Enter the world of misanthropic Hardcore! Cult Leader’s A Patient Man
I’m unsure what others seek when choosing their favorite annual album, for those taken with such trivialities, that is. As far my tastes go, as one who savors hardcore punk confections, I tend to repetitiously consume what I find heaviest in caloric breakdowns and sweet earnestness. Basic genre tenets, really. Every so many years, a wrench is thrown into my eating habits, breaking my teeth, my nose, my general face, before fissuring into my brain itself. Cult Leader has garnered that kind of reputation with me. They hew close to hardcore, sure, but they’re pretty crusty too, with even some sludge oozing in here and there. Each of their releases has distanced them from convention, further into elusive territory where bands deny classification in favor of crafting a truly unique sound. Be assured, A Patient Man will be Cult Leader’s defining album.

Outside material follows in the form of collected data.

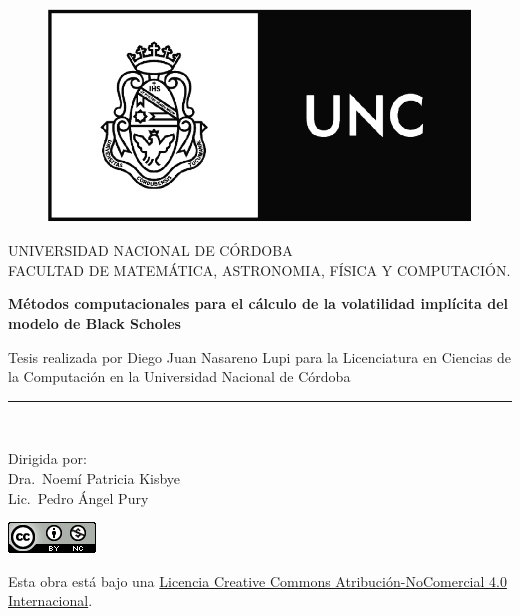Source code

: \documentclass[a4paper,openright, 12pt, oneside]{book}
\begin{document}


\begin{titlepage}
\begin{center}


\begin{figure}
  \begin{center}
    \leavevmode

    \includegraphics[width=0.6\linewidth]{UNCLOGO.png}
  \end{center}
\end{figure}

\vspace*{0.4in}
UNIVERSIDAD NACIONAL DE C\'ORDOBA\\
\vspace*{0.15in}
FACULTAD DE MATEM\'ATICA, ASTRONOMIA, F\'ISICA Y COMPUTACI\'ON.\\
\vspace*{0.15in}
\begin{large}
\end{large}
\vspace*{0.2in}
\begin{Large}
\textbf{M\'etodos computacionales para el c\'alculo de la volatilidad impl\'icita del modelo de Black Scholes} \\
\end{Large}
\vspace*{0.3in}
\begin{large}
Tesis realizada por Diego Juan Nasareno Lupi para la Licenciatura en Ciencias de la Computaci\'on en la Universidad Nacional de C\'ordoba\end{large}

\vspace*{0.1in}
\rule{80mm}{0.1mm}\\
\vspace*{0.1in}
\begin{large}
Dirigida por: \\
Dra.\ Noem\'i Patricia Kisbye \\
Lic.\ Pedro \'Angel Pury\\
\vspace*{0.2in}
\end{large}
\end{center}

\begin{center}
    \includegraphics{ccmon}
\end{center}
Esta obra está bajo una \textcolor{blue}{\href{http://creativecommons.org/licenses/by-nc/4.0/}{Licencia Creative Commons Atribución-NoComercial 4.0 Internacional}}.

\end{titlepage}
\end{document}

As someone who spent 2015 enamored with Lightless Walk, from its tone to its artwork, everything about second LP A Patient Man checks those aesthetics. The difference is in the execution, and oh dear do these 10 tracks execute. “I Am Healed,” the album’s debut and opening track, is a wrathful, commanding four minutes that smothers anything off Lightless Walk. This song is a motherfucker, replete with teeth-gritting vocals and venom-drenched guitars that are capped by an ending breakdown that embarrasses any other attempts at heaviness made this year. “Curse of Satisfaction” is as feral, a serrated darkness swelling with the same unhinged heft as “I Am Healed,” though its own closure is marked with an exacting, raucous death blow.
A Patient Man works within two extremes, with its first two entries definitive of the spastic misanthropy that has dominated Cult Leader’s discography. Lightless Walk and Useless Animal featured prolonged moments of pensive death rock, with such musings being counted among their best songs. With third track “Isolation in the Land of Milk and Honey” we arrive at the album’s stylistic crossroad, where said street’s blood-soaked paving gives way to a glassy downpour. Surging from the roiling terror that was “Curse of Satisfaction,” the berserk rage collapses into waves of soothing melody, a moment that demands appreciation for the songwriting at hand.
“To: Achlys” is a work of pure catharsis, demonstrating that no matter how immediate or contemplative Cult Leader is in that moment, you sure as fuck feel it. This is telegraphed with cinematic flourish via the song’s accompanying video, where a worn man rests his weary head on death’s literal lap, only for her personified fingers to despairingly rake his scalp like a distraught mother to beaten son. No moment in music this year has moved me quite like these sounds and images. This ache passes into the sunless horizons found in “A World of Joy,” which comes screaming out of the sedate intermission in its last 90 seconds with the cadence of a quickening heart, only to explode into thunderous sludge metal.
“Craft of Mourning” continues the bloodletting initiated by “I Am Healed,” breaking into A Patient Man’s second half as the first of a trio of burnt crust hardcore entries. “Share My Pain” and “Aurum Reclusa” are crafted to carve mosh pits from unsuspecting crowds, with their circling breaks and snarling hooks snapping like predators at prey heels. The title song treads the familiar existential water as “To: Achlys,” though its strokes are less effecting, with only its final three minutes eliciting a tugging of those prone heartstrings. “The Broken Right Hand of God” is all fluid doom metal working at operatic heights, punctuating an already exhausting listen with painful sincerity. Existing between the tumultuous gravity of A Patient Man’s warring poles, this is as raw a finale as Cult Leader can offer. Here we find every sacrifice laid bare, with each hammering or melodic passage as savage or frail as any whole preceding track.
I have said much here about the antithetical climates within which Cult Leader has long operated. Much ado has been made about how effortless their output is within the frigidity of their brooding epics or the scorch of their mammalian punk. All that can be said at this point is how exhausting and overwhelming this album is, how it grips you to your breaking point until its parting gasp. A Patient Man is that rare primal art that magnifies humanity, reshaping that natural ugliness into a form once more terrifying and beautiful.
A Patient Man will be released by Deathwish Inc. on November 9th.